DIG WE MUST!

September 2019 marked the beginning of the EURONEWS Project, funded by the Irish Research Council and hosted by University College Cork in collaboration with the Medici Archive Project.

The EURONEWS team is embarking on a challenging adventure: analysing, classifying, and digitising 200 volumes of handwritten documents; each document being the repository of astonishing news coming from all around the world. We are becoming more accustomed to reading Sixteenth- and Seventeenth-century news than today’s newspapers!

The avvisi writers gave their own interpretation to the quote “less is more”: their way of reporting events in a dry and sober style left room for much more news. For instance, a six-page newsletter from Venice written in February 1563 comprises 38 pieces of news: the shortest piece being one line long, whereas the longest covers twelve lines!

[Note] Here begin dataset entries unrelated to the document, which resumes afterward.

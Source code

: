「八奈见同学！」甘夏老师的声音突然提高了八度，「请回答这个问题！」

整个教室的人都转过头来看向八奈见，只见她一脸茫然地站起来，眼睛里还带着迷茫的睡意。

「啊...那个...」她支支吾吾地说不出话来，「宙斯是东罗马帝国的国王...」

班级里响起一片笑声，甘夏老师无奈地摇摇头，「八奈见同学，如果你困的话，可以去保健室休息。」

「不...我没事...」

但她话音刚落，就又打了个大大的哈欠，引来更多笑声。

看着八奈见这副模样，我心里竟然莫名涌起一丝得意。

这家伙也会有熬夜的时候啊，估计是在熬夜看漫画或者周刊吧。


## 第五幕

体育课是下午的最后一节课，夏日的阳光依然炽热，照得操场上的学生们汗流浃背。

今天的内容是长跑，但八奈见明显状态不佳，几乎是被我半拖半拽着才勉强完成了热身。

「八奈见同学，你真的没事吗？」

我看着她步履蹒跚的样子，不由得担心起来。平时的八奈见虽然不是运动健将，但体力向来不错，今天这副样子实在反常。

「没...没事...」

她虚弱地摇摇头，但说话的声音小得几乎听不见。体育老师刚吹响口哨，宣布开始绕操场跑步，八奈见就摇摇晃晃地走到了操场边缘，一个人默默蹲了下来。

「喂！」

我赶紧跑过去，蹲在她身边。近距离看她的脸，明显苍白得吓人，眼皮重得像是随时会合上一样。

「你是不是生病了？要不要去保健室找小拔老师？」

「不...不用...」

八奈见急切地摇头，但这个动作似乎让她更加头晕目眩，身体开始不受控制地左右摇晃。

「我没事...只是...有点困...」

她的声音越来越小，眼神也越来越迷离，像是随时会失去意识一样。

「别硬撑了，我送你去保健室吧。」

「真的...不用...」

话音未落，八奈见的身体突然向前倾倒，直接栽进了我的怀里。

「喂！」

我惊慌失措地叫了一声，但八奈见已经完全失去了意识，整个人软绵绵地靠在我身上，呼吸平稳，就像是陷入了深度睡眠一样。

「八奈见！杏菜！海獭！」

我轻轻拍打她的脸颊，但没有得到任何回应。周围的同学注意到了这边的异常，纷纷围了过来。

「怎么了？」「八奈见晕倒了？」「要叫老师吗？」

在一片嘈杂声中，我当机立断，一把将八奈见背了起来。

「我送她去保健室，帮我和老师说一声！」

Furthermore, an avviso is not limited to local news but reports events from all over Europe and beyond. Sitting in Florence four centuries ago, thanks to an avviso from Venice, you would have known that the plague was spreading in Aleppo, Syria, or would have received news about the Indies or America, brought by the Spanish ships and later gathered in some newsletters in Rome.

The vast geographical coverage of these newsletters is combined with a wide array of topics. Although a great part of avvisi deals with political, military, and diplomatic issues, they also frequently report strange things and curiosities, entertaining also to the modern researcher. Apart from politics, wars, ceremonies, processions, murders and diseases we also find supernatural events, exotic animals, and the like, adding to the richness of the avvisi, which offer an incomparable lens for understanding the early modern period, its culture, its networks.

The avvisi collected in the Mediceo del Principato are a true mine of historical evidence and information. We have just started digging it out!